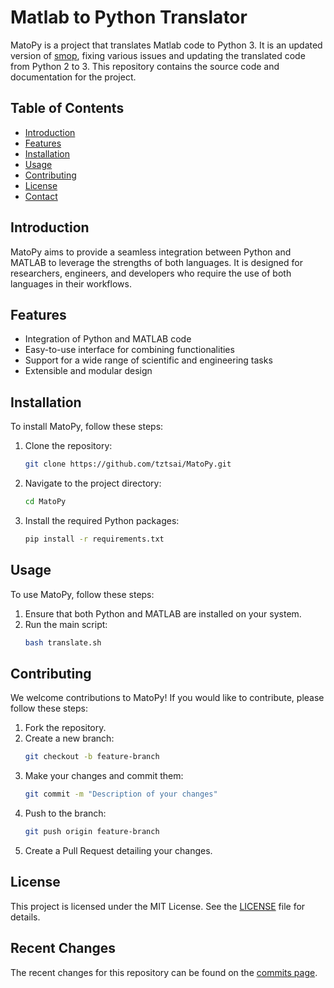 # Matlab to Python Translator

MatoPy is a project that translates Matlab code to Python 3. It is an updated version of [smop](https://github.com/victorlei/smop), fixing various issues and updating the translated code from Python 2 to 3. This repository contains the source code and documentation for the project.

## Table of Contents

- [Introduction](#introduction)
- [Features](#features)
- [Installation](#installation)
- [Usage](#usage)
- [Contributing](#contributing)
- [License](#license)
- [Contact](#contact)

## Introduction

MatoPy aims to provide a seamless integration between Python and MATLAB to leverage the strengths of both languages. It is designed for researchers, engineers, and developers who require the use of both languages in their workflows.

## Features

- Integration of Python and MATLAB code
- Easy-to-use interface for combining functionalities
- Support for a wide range of scientific and engineering tasks
- Extensible and modular design

## Installation

To install MatoPy, follow these steps:

1. Clone the repository:
    ```sh
    git clone https://github.com/tztsai/MatoPy.git
    ```
2. Navigate to the project directory:
    ```sh
    cd MatoPy
    ```
3. Install the required Python packages:
    ```sh
    pip install -r requirements.txt
    ```

## Usage

To use MatoPy, follow these steps:

1. Ensure that both Python and MATLAB are installed on your system.
2. Run the main script:
    ```sh
    bash translate.sh
    ```

## Contributing

We welcome contributions to MatoPy! If you would like to contribute, please follow these steps:

1. Fork the repository.
2. Create a new branch:
    ```sh
    git checkout -b feature-branch
    ```
3. Make your changes and commit them:
    ```sh
    git commit -m "Description of your changes"
    ```
4. Push to the branch:
    ```sh
    git push origin feature-branch
    ```
5. Create a Pull Request detailing your changes.

## License

This project is licensed under the MIT License. See the [LICENSE](LICENSE) file for details.

## Recent Changes

The recent changes for this repository can be found on the [commits page](https://github.com/tztsai/MatoPy/commits).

──────

Make a tally of the lines in this material that hold the string "https", then give that number without any other words.

## Solution
3